▶ **Task requirements**
Across the listing below, how many lines hold "eqref"? Reply with the number by itself.

▶ **Records for this task**

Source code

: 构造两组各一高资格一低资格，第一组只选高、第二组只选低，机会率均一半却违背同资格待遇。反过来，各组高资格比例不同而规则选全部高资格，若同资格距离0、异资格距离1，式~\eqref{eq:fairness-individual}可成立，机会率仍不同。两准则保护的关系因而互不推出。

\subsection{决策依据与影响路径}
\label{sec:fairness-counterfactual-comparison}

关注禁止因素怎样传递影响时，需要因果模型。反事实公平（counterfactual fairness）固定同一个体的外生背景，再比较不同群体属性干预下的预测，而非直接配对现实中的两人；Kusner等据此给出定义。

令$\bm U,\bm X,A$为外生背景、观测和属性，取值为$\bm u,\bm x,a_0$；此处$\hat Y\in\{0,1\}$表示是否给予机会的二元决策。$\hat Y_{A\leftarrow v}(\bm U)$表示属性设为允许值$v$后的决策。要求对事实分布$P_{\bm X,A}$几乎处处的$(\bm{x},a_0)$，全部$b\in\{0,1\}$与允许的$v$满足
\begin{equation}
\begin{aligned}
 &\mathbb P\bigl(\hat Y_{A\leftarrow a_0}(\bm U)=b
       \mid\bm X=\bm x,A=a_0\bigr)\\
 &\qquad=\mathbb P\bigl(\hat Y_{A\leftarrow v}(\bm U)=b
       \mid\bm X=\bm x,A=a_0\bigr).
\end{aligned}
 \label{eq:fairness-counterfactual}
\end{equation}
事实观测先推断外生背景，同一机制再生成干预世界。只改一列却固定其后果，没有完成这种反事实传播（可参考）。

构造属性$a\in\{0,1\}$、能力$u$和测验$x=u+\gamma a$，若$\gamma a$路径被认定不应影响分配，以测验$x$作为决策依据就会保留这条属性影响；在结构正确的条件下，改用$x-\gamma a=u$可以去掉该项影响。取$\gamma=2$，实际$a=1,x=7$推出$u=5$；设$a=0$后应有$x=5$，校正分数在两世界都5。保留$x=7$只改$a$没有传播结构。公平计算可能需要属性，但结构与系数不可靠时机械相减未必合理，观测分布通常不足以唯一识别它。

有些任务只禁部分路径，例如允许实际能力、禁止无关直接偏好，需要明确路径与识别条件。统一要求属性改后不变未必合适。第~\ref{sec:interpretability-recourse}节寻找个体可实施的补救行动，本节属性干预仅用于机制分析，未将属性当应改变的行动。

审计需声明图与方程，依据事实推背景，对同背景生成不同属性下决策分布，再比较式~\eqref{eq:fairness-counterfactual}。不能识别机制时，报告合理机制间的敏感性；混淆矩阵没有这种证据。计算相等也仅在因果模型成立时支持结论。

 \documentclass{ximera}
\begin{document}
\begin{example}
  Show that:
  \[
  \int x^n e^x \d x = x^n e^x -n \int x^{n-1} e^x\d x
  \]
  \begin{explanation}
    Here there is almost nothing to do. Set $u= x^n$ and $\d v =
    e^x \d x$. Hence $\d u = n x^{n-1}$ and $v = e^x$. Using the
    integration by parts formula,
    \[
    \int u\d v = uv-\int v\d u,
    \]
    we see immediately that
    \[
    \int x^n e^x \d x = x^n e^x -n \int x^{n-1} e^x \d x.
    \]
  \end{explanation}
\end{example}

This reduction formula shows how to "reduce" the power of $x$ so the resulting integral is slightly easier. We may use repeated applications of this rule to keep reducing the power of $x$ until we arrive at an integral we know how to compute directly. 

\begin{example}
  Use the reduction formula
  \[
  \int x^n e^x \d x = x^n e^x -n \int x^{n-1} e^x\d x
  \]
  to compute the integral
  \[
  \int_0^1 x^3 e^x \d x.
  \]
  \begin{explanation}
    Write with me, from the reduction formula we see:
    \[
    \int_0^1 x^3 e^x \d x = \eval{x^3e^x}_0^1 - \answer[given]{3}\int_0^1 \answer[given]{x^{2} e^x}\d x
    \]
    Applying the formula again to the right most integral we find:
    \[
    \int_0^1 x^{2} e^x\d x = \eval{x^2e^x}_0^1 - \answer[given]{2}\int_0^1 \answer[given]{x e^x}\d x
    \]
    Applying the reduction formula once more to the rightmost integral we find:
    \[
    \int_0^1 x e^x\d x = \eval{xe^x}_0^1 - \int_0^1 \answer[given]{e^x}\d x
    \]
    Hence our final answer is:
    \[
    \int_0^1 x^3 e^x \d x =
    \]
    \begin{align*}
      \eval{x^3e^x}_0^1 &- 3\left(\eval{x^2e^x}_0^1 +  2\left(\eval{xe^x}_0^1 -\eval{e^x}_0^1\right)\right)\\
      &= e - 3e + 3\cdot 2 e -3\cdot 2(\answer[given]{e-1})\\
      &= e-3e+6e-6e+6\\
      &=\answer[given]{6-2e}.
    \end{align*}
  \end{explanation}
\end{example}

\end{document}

▶ **Response**
2